***** EXTRACTED DATA

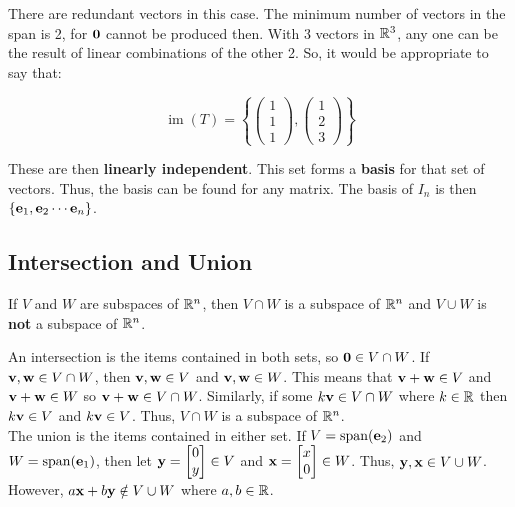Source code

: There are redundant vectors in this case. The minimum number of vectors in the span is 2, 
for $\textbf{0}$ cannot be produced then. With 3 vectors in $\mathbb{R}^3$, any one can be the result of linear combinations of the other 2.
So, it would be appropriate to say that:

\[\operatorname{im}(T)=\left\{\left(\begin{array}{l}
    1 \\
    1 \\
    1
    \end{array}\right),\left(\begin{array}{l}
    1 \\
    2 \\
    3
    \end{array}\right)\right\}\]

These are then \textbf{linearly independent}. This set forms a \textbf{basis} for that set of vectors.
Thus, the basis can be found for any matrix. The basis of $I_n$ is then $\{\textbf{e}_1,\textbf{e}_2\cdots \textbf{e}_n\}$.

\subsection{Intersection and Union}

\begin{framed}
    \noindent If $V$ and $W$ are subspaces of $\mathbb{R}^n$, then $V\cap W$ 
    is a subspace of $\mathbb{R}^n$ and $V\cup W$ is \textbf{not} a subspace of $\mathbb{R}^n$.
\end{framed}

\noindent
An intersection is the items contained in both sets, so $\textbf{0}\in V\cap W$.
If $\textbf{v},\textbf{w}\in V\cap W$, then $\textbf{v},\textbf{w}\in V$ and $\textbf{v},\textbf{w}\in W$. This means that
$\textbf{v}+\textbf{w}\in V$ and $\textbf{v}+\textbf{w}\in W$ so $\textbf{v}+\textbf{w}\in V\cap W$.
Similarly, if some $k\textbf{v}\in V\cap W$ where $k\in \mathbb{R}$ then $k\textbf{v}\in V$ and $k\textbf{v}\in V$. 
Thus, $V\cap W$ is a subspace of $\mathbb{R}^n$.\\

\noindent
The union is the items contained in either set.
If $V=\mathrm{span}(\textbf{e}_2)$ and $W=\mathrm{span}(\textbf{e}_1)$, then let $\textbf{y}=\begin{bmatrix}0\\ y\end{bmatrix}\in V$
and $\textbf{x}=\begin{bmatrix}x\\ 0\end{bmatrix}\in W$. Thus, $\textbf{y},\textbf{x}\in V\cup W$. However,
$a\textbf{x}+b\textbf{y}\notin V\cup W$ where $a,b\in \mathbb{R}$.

**********
***** EXTRACTED DATA

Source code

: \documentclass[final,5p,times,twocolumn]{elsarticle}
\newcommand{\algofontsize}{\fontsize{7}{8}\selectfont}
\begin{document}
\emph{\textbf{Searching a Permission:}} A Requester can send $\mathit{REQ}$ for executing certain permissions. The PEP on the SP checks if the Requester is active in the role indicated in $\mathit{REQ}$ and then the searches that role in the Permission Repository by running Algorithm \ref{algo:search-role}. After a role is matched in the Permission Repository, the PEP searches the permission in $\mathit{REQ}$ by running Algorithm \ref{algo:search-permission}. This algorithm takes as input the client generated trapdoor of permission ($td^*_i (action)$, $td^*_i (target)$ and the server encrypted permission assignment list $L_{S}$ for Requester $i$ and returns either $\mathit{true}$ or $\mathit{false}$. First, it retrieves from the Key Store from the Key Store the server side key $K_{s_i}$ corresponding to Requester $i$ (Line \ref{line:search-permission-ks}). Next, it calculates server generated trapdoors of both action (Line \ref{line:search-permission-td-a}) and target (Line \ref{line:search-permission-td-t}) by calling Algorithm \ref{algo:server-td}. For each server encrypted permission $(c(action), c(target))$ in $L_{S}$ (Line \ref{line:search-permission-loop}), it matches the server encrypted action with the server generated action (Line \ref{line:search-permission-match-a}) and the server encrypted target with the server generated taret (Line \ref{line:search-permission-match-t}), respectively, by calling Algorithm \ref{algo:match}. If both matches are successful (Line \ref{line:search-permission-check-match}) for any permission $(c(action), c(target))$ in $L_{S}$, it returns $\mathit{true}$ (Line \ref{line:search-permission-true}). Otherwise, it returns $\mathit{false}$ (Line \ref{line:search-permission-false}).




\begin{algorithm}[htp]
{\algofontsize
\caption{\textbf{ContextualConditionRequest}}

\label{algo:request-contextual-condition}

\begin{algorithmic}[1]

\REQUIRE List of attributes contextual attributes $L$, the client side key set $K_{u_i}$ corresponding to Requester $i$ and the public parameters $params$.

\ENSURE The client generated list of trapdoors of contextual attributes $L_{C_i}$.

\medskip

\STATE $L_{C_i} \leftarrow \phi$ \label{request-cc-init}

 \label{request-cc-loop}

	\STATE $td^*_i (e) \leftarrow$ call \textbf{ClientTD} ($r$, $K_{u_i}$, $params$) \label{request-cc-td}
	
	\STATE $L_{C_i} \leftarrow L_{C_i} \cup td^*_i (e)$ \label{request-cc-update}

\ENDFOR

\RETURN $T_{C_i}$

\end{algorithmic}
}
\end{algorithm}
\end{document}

**********

# TASK GOAL
Please return all lines from the records that hold the word "attributes".

# EXERCISE RESULT
\REQUIRE List of attributes contextual attributes $L$, the client side key set $K_{u_i}$ corresponding to Requester $i$ and the public parameters $params$.
\ENSURE The client generated list of trapdoors of contextual attributes $L_{C_i}$.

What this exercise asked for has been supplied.